ChomskyHierarchy · November 5, 2018, 5:27pm

Good morning/evening,

As stated in my topic’s title — which could be, as-is, a repository for any beginner’s questions — I’m about to ask very simple and basic questions. I have a small project in mind, but I’m here to learn fishing, and today I ask for a very little pre-made fish. I did try to find the answers in CodeMirror’s documentation, but currently the choice is between the manual’s textbook-like discussion (too abstract) and the actual mode scripts (too specific). Also assumptions and prerequisites for understanding the scripts’ structure are not stated clearly, yet it’s clear that rudiments of language theory might prove useful.

Could anybody give me a hint (or just a suggested reading!) for the following goals:

(main) Defining a language (mode) which recognizes expressions like: ((string1 OR string2) AND string3) OR string4, (string1 AND string2) OR string3 (hence logical AND/OR conditions envolving strings, with the required parentheses and no quotes delimiting the strings), so that the operators (OR, AND), the parentheses and the strings are custom-styled, for example: AND, OR in blue, the strings in red, the parentheses in light gray.
(less important - I don’t know whether CodeMirror can be asked for parse trees) Parsing/understanding the expression, so that its logical content is understood by my program and turned into an useful evaluation for a search filter.

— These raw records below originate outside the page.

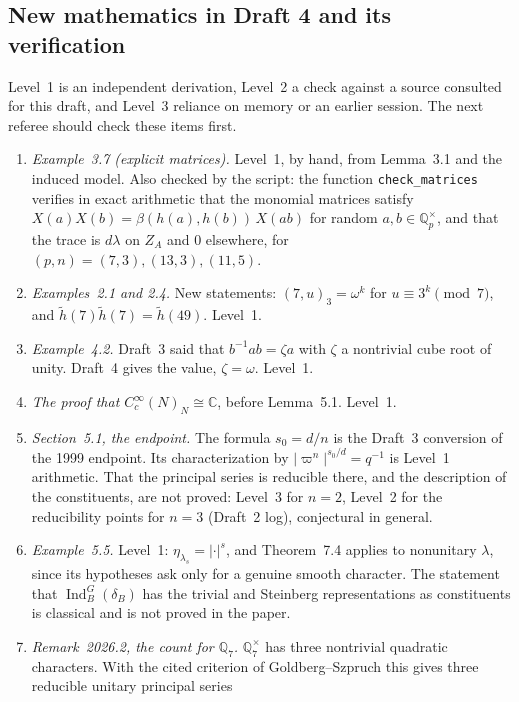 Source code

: \documentclass[12pt,letterpaper]{article}
\newcommand{\hl}{\tilde h}
\newcommand{\ZA}{Z_A}
\newcommand{\Qq}{\mathbb Q}
\begin{document}
\subsection{New mathematics in Draft 4 and its verification}
\label{subsec:new4}

Level~1 is an independent derivation, Level~2 a check against a source
consulted for this draft, and Level~3 reliance on memory or an earlier
session. The next referee should check these items first.

\begin{enumerate}[leftmargin=*]
\item \emph{Example~3.7 (explicit matrices).} Level~1, by hand, from
  Lemma~3.1 and the induced model. Also checked by the script: the
  function \texttt{check\_matrices} verifies in exact arithmetic that
  the monomial matrices satisfy
  $X(a)X(b)=\beta(h(a),h(b))\,X(ab)$ for random $a,b\in\Qq_p^\times$,
  and that the trace is $d\lambda$ on $\ZA$ and $0$ elsewhere, for
  $(p,n)=(7,3),(13,3),(11,5)$.
\item \emph{Examples~2.1 and 2.4.} New statements:
  $(7,u)_3=\omega^k$ for $u\equiv3^k\pmod 7$, and
  $\hl(7)\hl(7)=\hl(49)$. Level~1.
\item \emph{Example~4.2.} Draft~3 said that $b^{-1}ab=\zeta a$ with
  $\zeta$ a nontrivial cube root of unity. Draft~4 gives the value,
  $\zeta=\omega$. Level~1.
\item \emph{The proof that $C_c^\infty(N)_N\cong\mathbb C$}, before
  Lemma~5.1. Level~1.
\item \emph{Section~5.1, the endpoint.} The formula $s_0=d/n$ is the
  Draft~3 conversion of the 1999 endpoint. Its characterization by
  $|\varpi^n|^{s_0/d}=q^{-1}$ is Level~1 arithmetic. That the principal
  series is reducible there, and the description of the constituents,
  are not proved: Level~3 for $n=2$, Level~2 for the reducibility
  points for $n=3$ (Draft~2 log), conjectural in general.
\item \emph{Example~5.5.} Level~1: $\eta_{\lambda_s}=|\cdot|^s$,
  and Theorem~7.4 applies to nonunitary $\lambda$, since its
  hypotheses ask only for a genuine smooth character. The statement
  that $\operatorname{Ind}_B^G(\delta_B)$ has the trivial and Steinberg
  representations as constituents is classical and is not proved in
  the paper.
\item \emph{Remark~2026.2, the count for $\Qq_7$.} $\Qq_7^\times$ has
  three nontrivial quadratic characters. With the cited criterion of
  Goldberg--Szpruch this gives three reducible unitary principal series

\end{enumerate}
\end{document}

Thank you for your attention and for any hint/help I will receive.

marijn · November 13, 2018, 9:40am

Modes are basically tokenizers, so you’ll want to recognize parentheses and commas, skip whitespace, and categorize identifiers and keywords. Modes don’t, as a rule, produce syntax trees, though some of them do a moderately serious parse in order to recognize context-dependent token roles (like type versus variable).

ChomskyHierarchy · November 20, 2018, 1:44pm

Thank you very much for your information.

I’ve downloaded the complete modes folder. In your opinion, what is the mode I can best guess the basic mode skeleton code from? I’m asking because in my beginner’s sight, even though common methods can be seen in these modes, I see very different “patterns” in modes’ implementations.
By the way, if you don’t mind, I would like to ask specific questions in small steps. My first one: quoting from mode http.js, could you please comment the method shown at the bottom of this post, which is: could you comment what it does (just this method, not the methods it calls), line-by-line or in “plain english” ?

Thank you again for your help.

function start(stream, state) {
if (stream.match(/^HTTP\/\d\.\d/)) {
  state.cur = responseStatusCode;
  return "keyword";
} else if (stream.match(/^[A-Z]+/) && /[ \t]/.test(stream.peek())) {
  state.cur = requestPath;
  return "keyword";
} else {
  return failFirstLine(stream, state);
}

}

marijn · November 20, 2018, 1:47pm

Which mode to look at depends on what your target language looks like and how thoroughly you want to parse it. Parsing Markdown works very different from parsing a curly brace language, etc.

That’s a tokenizer function that distinguishes between requests and responses (which the mode both handles), tokenizing the first element and storing a state that will take care of interpreting the rest in the proper way.